Les étudiants ont rempli en ligne le questionnaire d’enquête leur étant destiné. Un site Internet a été constitué à cette fin. Les collégiens ont reçu au préalable une lettre de la part d’un responsable de l’établissement, expliquant les objectifs de l’étude, le caractère confidentiel des informations et les modalités de retour du questionnaire.

Le questionnaire d’enquête comprenait sept sections :

  1. Les caractéristiques personnelles des étudiants (âge, sexe, provenance géographique, etc.) ;

  2. Le cégep comme milieu de vie (liens avec les professeurs, les autres étudiants, temps accordé aux travaux scolaires, participation à des activités parascolaires, etc.) ;

  3. Les réseaux familial et social (liens avec les parents, les amis, soutien parental, bénévolat dans la communauté, etc.) ;

  4. Le bien-être personnel (indicateurs de santé mentale tels que le stress, le sentiment d’être déprimé, le degré d’autosatisfaction, la consommation d’alcool ou de drogues, etc.) ;

  5. Le système de valeurs (défini principalement sur la base de propositions d’énoncés couvrant un éventail varié de valeurs et d’aspirations) ;

  6. La situation socioéconomique (situation financière, prêts et bourses du ministère de l’Éducation, du Loisir et du Sport, soutien financier des parents, etc.) ;

  7. L’univers du travail rémunéré (participation au marché du travail, type d’emploi, nombre d’heures consacrées à l’emploi, degré de satisfaction des conditions de travail, lien avec les études, les habitudes de vie, la consommation, qualité des rapports avec l’employeur et les employés, motifs liés au travail rémunéré, mode d’organisation du temps dans le quotidien, emploi et réseau social, etc.).

Les informations sur chacune des quatre sphères retenues dans notre cadre théorique ont été mises en relation entre elles afin d’évaluer l’interdépendance existante entre ces quatre environnements du modèle écologique.
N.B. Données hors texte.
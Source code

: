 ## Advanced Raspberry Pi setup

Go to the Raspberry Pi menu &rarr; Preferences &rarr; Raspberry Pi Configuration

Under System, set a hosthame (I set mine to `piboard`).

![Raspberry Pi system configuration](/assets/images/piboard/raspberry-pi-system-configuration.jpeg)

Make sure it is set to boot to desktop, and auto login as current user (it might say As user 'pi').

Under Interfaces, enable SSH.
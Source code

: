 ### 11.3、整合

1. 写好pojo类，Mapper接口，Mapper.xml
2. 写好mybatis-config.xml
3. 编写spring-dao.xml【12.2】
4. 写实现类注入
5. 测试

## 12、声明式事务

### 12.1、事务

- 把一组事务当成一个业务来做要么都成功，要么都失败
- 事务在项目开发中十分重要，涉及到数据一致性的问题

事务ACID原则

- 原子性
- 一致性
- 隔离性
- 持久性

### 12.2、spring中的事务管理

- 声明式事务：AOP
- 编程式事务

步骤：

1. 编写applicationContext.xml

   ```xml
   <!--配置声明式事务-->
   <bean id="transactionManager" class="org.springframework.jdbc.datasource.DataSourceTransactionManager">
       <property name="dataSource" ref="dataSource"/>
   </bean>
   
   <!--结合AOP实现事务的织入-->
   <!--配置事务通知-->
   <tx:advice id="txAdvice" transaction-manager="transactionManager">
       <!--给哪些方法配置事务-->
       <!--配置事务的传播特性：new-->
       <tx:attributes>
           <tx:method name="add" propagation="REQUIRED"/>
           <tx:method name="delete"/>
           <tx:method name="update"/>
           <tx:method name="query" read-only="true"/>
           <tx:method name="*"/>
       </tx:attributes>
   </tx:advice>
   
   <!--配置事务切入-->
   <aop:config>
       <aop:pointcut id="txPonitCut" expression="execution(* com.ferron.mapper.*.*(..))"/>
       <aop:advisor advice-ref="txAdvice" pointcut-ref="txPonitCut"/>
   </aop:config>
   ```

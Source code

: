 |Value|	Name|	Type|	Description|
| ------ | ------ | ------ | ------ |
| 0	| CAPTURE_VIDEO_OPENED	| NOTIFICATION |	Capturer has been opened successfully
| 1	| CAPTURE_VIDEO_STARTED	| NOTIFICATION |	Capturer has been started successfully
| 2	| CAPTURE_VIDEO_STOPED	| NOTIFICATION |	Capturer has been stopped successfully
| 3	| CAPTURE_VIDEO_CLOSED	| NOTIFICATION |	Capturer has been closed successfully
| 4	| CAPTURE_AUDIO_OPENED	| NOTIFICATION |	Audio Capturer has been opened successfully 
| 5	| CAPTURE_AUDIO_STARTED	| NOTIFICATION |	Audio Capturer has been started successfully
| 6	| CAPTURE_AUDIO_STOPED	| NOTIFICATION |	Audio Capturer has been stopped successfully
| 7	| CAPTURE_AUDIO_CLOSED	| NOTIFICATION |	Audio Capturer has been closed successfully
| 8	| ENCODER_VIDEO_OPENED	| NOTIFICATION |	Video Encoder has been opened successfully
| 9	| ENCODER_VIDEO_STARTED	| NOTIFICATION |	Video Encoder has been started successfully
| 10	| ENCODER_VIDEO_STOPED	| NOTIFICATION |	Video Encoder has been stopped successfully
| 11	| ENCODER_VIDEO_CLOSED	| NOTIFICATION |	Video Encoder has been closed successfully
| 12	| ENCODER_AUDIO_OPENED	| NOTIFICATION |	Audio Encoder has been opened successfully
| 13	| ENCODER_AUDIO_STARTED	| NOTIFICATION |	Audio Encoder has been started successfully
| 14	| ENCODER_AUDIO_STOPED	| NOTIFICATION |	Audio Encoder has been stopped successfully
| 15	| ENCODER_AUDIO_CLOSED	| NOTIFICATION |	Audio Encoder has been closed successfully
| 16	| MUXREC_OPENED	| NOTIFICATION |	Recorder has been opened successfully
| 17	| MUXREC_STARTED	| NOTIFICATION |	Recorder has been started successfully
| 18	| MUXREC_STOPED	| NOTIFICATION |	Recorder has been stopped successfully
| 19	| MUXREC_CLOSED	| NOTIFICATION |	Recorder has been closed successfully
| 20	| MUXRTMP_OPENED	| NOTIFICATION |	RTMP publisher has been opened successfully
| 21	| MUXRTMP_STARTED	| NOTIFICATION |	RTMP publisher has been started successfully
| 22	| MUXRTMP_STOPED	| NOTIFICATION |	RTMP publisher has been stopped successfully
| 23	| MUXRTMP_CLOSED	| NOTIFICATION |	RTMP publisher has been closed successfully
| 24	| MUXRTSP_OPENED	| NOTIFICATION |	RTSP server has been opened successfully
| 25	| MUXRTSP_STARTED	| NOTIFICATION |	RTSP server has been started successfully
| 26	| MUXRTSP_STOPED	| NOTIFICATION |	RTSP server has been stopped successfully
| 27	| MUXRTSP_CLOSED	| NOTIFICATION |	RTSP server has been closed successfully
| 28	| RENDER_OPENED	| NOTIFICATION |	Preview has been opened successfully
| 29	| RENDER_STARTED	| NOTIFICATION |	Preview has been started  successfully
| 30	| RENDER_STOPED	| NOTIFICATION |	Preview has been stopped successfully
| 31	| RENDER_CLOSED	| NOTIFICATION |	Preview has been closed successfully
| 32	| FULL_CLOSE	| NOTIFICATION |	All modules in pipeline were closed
Conformément au cadre de l’écologie sociale, nous avons examiné le rapport entre l’étudiant et ses différents environnements ainsi que l’analyse de l’influence de ce rapport sur son parcours scolaire. De fait, des analyses univariées et multivariées ont été réalisées avec deux indicateurs ayant servi à qualifier la réussite scolaire. Ces indicateurs sont les suivants : le rendement scolaire, mesuré à partir des résultats scolaires cumulatifs, et la persévérance scolaire, mesurée par une question portant sur l’abandon scolaire dans le questionnaire d’enquête[2].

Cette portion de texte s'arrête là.